How Toronto kids celebrated birthdays in the 1980s
For children who grew up in the Toronto of the 80s, birthday parties could be as random as loot-bags: some good stuff, some junk, but a prize nonetheless.
Here is a heady selection of the kind of stuff which used to pass as appropriate Toronto B-day entertainment back in the day. Some of these things were universal, but most had a unique local bent. Some are even still around. All of them carried a select currency in the playground.
Which of these do you most remember?
Chuck-E-Cheese was lit in the 1980s; the creepy, slightly busted animatronic band blasting twisted covers, the strobe-o-scope room for beat downs, the bowling for armfuls of tickets that bought useless plastic shit, and the complete lack of adult supervision thanks to cheap pitchers of beer that kept them occupied.
Sure, the pizza was hot garbage, but it was merely a means to an end.
Laser Tag outlets allowed restless young ones raised during the Reagan era on a steady diet of Star Wars and G.I Joe to exercise their inner Rambo and role-play war, with lasers!
Parents on a budget could alternatively rent Photon sets, or World of Wonder's cool LazerTag branded weapons and sensors, but playing in a back yard just couldn't compete with getting your war on in a fogged-out warehouse in Scarborough.
Thankfully still something people go out and do, but nowhere near as common as it was in the 80's (check out Mark Dailey on V/O in this killer Bowlerama TV spot!)
A true orgy of the senses on the exotic Esplanade, the Organ Grinder offered up a sonic assault with a side of great pizza, weird-ass Frankenstein drinks, and a light-show that instantly rendered the whole experience "dream-like." If you wanted your kid to be popular with their classmates, a party at the Grinder was their golden ticket.
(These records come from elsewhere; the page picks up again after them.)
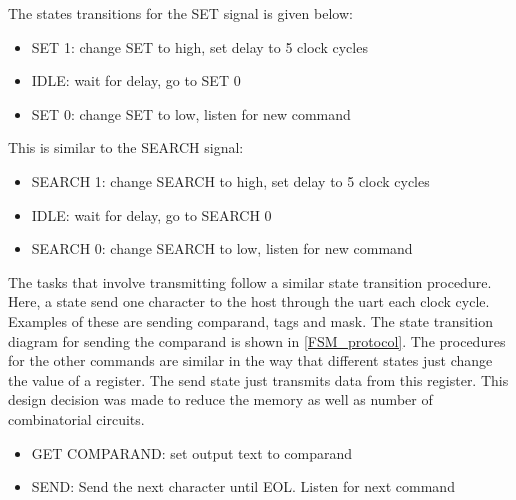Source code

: The states transitions for the SET signal is given below:
\begin{itemize}
    \item  SET 1: change SET to high, set delay to 5 clock cycles
    \item  IDLE: wait for delay, go to SET 0
    \item  SET 0: change SET to low, listen for new command
\end{itemize}
\vspace{5mm}
This is similar to the SEARCH signal:
\begin{itemize}
    \item  SEARCH 1: change SEARCH to high, set delay to 5 clock cycles
    \item  IDLE: wait for delay, go to SEARCH 0
    \item  SEARCH 0: change SEARCH to low, listen for new command
\end{itemize}
\vspace{5mm}
The tasks that involve transmitting follow a similar state transition procedure. 
Here, a state send one character to the host through the uart each clock cycle. 
Examples of these are sending comparand, tags and mask. 
The state transition diagram for sending the comparand is shown in \ref{FSM_protocol}.
The procedures for the other commands are similar in the way that different states just change the value of a register. 
The send state just transmits data from this register. 
This design decision was made to reduce the memory as well as number of combinatorial circuits. 

\begin{itemize}
    \item  GET COMPARAND: set output text to comparand
    \item  SEND: Send the next character until EOL. Listen for next command
\end{itemize}
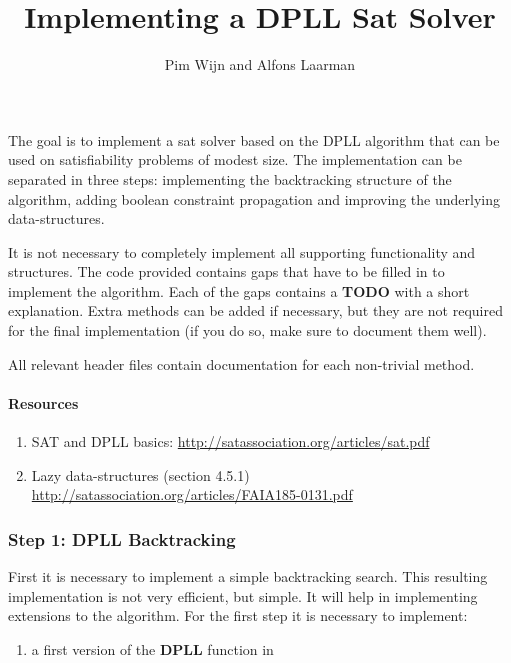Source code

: \documentclass[12pt]{article}
\begin{document}
	\title{Implementing a DPLL Sat Solver}
	\author{Pim Wijn and Alfons Laarman}
	
	\maketitle
	
	The goal is to implement a sat solver based on the DPLL algorithm that can be used on satisfiability problems of modest size.
	The implementation can be separated in three steps: implementing the backtracking structure of the algorithm, adding boolean constraint propagation and improving the underlying data-structures.
	
	It is not necessary to completely implement all supporting functionality and structures. The code provided contains gaps that have to be filled in to implement the algorithm. Each of the gaps contains a \textbf{TODO} with a short explanation. Extra methods can be added if necessary, but they are not required for the final implementation (if you do so, make sure to document them well).
	
	All relevant header files contain documentation for each non-trivial method.
	
	\paragraph{Resources}
	\begin{enumerate}
		\item SAT and DPLL basics:  \url{http://satassociation.org/articles/sat.pdf}
		\item Lazy data-structures (section 4.5.1) \url{http://satassociation.org/articles/FAIA185-0131.pdf}
	\end{enumerate}
	
	
	\subsubsection*{Step 1: DPLL Backtracking}
	First it is necessary to implement a simple backtracking search. This resulting implementation is not very efficient, but simple. It will help in implementing extensions to the algorithm.
	For the first step it is necessary to implement:
	\begin{enumerate}
		\item a first version of the \textbf{DPLL} function in 
	\end{enumerate}
\end{document}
The epitome of what grown-ups used to think was an acceptable form of entertainment for kids, clowns proved to be ubiquitous guests at many birthday parties in the early to mid-80s.
They fell out of parental favour sometime between the release of Stephen King's dictionary-sized horror novel It in 1986 and Bobcat Goldthwait's seminal Shakes the Clown film in 1991.
The mecca was of course Family Kartway in Whitby ("World's Largest Go Kart track!"), but that drive ate up a lot of party time (but didn't it seem as if the good ones always required an extra-long drive?)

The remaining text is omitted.